++++ DATA FOR PROCESSING

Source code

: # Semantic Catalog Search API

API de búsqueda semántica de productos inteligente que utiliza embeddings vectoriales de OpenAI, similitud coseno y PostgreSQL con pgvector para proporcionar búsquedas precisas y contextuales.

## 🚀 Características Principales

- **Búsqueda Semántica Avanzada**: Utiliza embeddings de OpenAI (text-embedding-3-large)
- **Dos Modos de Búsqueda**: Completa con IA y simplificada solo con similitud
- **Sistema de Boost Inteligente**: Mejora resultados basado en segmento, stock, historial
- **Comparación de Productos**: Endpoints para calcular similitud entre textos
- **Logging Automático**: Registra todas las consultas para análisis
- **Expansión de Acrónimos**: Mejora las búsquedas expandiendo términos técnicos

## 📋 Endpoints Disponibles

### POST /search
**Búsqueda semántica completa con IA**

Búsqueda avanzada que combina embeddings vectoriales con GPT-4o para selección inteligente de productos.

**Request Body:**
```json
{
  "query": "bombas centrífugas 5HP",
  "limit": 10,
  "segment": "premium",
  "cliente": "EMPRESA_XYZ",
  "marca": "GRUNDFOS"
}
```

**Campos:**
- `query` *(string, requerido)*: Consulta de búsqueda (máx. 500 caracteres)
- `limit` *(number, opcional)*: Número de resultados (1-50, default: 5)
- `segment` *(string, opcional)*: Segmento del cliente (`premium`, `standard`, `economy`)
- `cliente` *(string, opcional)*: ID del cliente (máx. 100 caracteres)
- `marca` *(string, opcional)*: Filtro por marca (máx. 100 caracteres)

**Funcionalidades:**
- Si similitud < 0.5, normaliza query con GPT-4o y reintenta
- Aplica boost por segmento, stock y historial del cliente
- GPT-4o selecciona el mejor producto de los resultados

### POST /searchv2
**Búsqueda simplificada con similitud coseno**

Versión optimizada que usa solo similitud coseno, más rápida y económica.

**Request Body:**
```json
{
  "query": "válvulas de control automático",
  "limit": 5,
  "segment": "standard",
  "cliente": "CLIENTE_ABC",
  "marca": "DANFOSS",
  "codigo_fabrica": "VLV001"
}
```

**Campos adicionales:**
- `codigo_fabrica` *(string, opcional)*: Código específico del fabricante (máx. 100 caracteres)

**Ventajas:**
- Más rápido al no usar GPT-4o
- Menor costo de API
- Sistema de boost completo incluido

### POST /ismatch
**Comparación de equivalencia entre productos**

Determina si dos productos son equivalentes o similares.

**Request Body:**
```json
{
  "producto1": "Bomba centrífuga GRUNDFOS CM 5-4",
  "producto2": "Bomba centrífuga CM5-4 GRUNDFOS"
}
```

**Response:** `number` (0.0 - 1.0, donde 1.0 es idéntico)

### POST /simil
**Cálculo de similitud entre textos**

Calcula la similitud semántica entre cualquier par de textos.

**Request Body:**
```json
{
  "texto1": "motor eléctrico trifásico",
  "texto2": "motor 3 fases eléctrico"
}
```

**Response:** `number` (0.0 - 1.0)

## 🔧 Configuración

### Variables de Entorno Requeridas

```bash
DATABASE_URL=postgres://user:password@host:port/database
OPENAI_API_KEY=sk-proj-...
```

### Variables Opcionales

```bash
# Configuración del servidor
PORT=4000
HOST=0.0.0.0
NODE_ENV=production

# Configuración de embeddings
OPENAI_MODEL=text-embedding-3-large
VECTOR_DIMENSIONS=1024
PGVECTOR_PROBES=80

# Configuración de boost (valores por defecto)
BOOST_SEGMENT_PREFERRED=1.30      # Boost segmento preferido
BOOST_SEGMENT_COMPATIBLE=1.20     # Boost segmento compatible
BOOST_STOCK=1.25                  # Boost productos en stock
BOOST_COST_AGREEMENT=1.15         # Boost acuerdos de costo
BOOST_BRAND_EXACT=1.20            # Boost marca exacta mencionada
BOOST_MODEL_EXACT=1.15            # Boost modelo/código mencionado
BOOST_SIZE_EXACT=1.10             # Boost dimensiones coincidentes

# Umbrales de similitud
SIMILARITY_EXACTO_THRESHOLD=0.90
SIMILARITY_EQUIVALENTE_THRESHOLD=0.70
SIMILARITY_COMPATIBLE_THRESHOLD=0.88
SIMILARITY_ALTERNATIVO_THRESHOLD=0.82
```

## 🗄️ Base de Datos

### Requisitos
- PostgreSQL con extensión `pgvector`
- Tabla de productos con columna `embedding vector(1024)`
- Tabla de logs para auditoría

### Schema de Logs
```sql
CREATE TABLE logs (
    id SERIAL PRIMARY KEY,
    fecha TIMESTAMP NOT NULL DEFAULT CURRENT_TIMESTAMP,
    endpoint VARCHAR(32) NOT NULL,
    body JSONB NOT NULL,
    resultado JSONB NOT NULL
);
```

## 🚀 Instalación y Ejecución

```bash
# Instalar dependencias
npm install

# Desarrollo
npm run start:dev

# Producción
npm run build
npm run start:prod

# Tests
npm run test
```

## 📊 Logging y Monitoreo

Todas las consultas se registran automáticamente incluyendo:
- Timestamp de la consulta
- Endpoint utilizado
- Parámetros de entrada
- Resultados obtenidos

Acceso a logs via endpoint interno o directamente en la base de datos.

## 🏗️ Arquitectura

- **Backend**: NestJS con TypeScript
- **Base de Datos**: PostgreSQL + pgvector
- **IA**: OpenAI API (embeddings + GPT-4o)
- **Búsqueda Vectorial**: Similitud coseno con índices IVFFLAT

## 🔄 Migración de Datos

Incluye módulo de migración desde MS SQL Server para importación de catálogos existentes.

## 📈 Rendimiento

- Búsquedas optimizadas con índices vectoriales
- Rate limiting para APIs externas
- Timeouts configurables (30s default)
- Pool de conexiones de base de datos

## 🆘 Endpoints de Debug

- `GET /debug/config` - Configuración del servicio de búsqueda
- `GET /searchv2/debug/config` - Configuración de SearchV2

++++++++

[EXERCISE AIM]
Pull every line containing "Endpoints" out of the entries.

[WRITTEN ANSWER]
- **Comparación de Productos**: Endpoints para calcular similitud entre textos
## 📋 Endpoints Disponibles
## 🆘 Endpoints de Debug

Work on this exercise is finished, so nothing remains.